The trouble with moon dust

The release from the Geological Society of America:

NASA’S Dirty Secret: Moon Dust

Boulder, CO, USA–The Apollo Moon missions of 1969-1972 all share a dirty secret. “The major issue the Apollo astronauts pointed out was dust, dust, dust,” says Professor Larry Taylor, Director of the Planetary Geosciences Institute at the University of Tennessee. Fine as flour and rough as sandpaper, Moon dust caused ‘lunar hay fever,’ problems with space suits, and dust storms in the crew cabin upon returning to space.

Taylor and other scientists will present their research on lunar dust at the “Living on a Dusty Moon” session on Thursday, 9 October 2008, at the Joint Meeting of the Geological Society of America (GSA), Soil Science Society of America (SSSA), American Society of Agronomy (ASA), Crop Science Society of America (CSSA), and Gulf Coast Association of Geological Societies (GCAGS) in Houston, Texas, USA. NASA will use these findings to plan a safer manned mission to the Moon in 2018. Taylor will also deliver a Pardee Keynote Session talk on Sunday, 5 October 2008 entitled “Formation and Evolution of Lunar Soil from An Apollo Perspective.”

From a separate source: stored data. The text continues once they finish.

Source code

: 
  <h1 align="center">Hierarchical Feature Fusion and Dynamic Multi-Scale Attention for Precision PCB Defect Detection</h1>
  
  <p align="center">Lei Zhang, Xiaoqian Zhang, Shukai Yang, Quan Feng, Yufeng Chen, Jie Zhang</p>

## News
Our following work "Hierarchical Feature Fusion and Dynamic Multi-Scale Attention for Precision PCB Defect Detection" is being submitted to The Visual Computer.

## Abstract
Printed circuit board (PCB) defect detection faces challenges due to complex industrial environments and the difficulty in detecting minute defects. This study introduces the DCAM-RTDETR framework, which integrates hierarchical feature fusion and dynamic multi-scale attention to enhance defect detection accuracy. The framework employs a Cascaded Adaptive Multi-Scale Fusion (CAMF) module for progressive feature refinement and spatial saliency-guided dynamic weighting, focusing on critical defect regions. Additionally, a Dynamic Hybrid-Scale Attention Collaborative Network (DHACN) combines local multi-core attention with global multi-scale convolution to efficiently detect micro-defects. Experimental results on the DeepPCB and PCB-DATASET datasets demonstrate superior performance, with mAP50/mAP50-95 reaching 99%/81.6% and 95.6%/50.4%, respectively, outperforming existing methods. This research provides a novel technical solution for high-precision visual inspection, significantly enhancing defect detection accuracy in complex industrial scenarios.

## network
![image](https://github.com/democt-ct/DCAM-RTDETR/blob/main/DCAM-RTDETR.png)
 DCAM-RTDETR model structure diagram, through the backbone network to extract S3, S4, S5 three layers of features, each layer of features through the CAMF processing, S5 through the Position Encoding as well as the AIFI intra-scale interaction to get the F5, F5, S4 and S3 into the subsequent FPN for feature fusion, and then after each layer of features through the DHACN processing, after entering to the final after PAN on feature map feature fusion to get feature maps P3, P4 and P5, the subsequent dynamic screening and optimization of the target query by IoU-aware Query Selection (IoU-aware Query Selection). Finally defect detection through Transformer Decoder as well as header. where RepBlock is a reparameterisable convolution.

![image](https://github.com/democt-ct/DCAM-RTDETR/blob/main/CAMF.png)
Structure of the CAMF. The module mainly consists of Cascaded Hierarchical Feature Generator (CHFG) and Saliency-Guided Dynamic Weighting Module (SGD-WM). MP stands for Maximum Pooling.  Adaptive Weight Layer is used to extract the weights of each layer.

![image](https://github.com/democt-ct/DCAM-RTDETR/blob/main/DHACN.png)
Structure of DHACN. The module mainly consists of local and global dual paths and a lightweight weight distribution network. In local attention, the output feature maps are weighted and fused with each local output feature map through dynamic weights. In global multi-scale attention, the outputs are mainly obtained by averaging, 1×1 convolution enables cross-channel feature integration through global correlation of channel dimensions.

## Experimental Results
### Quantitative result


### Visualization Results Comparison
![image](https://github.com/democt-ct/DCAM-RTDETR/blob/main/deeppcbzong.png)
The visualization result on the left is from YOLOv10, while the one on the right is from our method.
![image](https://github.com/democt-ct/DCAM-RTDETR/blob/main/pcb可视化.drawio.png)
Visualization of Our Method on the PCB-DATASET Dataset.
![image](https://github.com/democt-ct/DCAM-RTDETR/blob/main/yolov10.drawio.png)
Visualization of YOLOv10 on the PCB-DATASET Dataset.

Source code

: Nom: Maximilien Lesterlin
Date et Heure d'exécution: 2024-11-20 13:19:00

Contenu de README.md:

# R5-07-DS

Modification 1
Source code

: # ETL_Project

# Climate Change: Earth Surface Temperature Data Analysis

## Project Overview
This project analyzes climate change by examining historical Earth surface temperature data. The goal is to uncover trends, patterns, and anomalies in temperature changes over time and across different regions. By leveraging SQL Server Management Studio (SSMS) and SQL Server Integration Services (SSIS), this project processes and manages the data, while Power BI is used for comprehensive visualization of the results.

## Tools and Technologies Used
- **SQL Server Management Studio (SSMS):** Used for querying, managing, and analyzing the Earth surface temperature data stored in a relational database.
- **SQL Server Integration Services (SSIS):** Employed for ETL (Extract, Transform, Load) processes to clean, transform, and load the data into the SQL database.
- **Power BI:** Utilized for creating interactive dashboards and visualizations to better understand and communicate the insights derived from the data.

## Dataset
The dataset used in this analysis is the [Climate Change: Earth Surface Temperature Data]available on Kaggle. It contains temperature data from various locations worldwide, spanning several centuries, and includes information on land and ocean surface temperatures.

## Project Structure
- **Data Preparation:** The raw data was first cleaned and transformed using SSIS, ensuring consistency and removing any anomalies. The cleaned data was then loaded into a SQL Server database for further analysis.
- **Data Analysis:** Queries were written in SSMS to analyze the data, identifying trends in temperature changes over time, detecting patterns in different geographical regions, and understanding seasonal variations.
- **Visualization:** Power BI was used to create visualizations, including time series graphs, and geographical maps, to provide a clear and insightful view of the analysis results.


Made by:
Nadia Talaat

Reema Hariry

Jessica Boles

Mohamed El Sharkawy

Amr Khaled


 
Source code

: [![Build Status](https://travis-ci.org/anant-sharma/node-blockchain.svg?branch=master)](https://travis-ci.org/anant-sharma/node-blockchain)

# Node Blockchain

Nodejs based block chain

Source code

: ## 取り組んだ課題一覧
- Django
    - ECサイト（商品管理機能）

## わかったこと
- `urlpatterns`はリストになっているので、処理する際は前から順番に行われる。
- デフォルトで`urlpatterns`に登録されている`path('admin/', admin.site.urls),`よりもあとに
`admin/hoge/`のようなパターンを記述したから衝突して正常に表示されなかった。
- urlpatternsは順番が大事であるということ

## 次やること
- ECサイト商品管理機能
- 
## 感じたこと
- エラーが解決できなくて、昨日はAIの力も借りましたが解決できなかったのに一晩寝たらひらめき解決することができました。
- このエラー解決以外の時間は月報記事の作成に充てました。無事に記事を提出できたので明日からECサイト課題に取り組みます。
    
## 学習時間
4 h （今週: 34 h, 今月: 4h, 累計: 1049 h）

The trouble with moon dust stems from the strange properties of lunar soil. The powdery grey dirt is formed by micrometeorite impacts which pulverize local rocks into fine particles. The energy from these collisions melts the dirt into vapor that cools and condenses on soil particles, coating them in a glassy shell.

These particles can wreak havoc on space suits and other equipment. During the Apollo 17 mission, for example, crewmembers Harrison “Jack” Schmitt and Gene Cernan had trouble moving their arms during moonwalks because dust had gummed up the joints. “The dust was so abrasive that it actually wore through three layers of Kevlar-like material on Jack’s boot,” Taylor says.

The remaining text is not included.